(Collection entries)
________________________________________

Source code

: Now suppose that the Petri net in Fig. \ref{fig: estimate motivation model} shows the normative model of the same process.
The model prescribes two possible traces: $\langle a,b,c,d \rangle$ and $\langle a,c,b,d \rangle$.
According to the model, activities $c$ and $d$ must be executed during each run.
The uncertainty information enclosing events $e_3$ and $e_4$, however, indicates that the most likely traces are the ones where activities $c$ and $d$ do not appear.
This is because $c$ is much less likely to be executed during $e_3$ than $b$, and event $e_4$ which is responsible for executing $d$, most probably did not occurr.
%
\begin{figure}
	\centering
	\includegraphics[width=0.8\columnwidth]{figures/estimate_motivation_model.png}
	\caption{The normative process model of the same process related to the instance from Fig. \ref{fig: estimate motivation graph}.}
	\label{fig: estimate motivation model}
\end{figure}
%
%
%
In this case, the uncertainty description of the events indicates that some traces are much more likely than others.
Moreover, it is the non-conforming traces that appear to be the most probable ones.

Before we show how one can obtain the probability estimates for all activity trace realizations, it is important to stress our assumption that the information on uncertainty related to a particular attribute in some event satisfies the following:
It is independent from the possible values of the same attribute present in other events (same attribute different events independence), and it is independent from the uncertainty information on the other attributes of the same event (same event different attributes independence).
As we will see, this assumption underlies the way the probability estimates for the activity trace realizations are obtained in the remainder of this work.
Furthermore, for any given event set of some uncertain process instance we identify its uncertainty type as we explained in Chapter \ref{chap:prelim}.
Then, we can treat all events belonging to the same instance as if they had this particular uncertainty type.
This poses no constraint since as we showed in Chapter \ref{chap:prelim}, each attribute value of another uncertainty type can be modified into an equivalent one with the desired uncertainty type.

________________________________________

#### Prompt
Transcribe the data word for word.

#### Finished task
Source code

: Now suppose that the Petri net in Fig. \ref{fig: estimate motivation model} shows the normative model of the same process.
The model prescribes two possible traces: $\langle a,b,c,d \rangle$ and $\langle a,c,b,d \rangle$.
According to the model, activities $c$ and $d$ must be executed during each run.
The uncertainty information enclosing events $e_3$ and $e_4$, however, indicates that the most likely traces are the ones where activities $c$ and $d$ do not appear.
This is because $c$ is much less likely to be executed during $e_3$ than $b$, and event $e_4$ which is responsible for executing $d$, most probably did not occurr.
%
\begin{figure}
	\centering
	\includegraphics[width=0.8\columnwidth]{figures/estimate_motivation_model.png}
	\caption{The normative process model of the same process related to the instance from Fig. \ref{fig: estimate motivation graph}.}
	\label{fig: estimate motivation model}
\end{figure}
%
%
%
In this case, the uncertainty description of the events indicates that some traces are much more likely than others.
Moreover, it is the non-conforming traces that appear to be the most probable ones.

Before we show how one can obtain the probability estimates for all activity trace realizations, it is important to stress our assumption that the information on uncertainty related to a particular attribute in some event satisfies the following:
It is independent from the possible values of the same attribute present in other events (same attribute different events independence), and it is independent from the uncertainty information on the other attributes of the same event (same event different attributes independence).
As we will see, this assumption underlies the way the probability estimates for the activity trace realizations are obtained in the remainder of this work.
Furthermore, for any given event set of some uncertain process instance we identify its uncertainty type as we explained in Chapter \ref{chap:prelim}.
Then, we can treat all events belonging to the same instance as if they had this particular uncertainty type.
This poses no constraint since as we showed in Chapter \ref{chap:prelim}, each attribute value of another uncertainty type can be modified into an equivalent one with the desired uncertainty type.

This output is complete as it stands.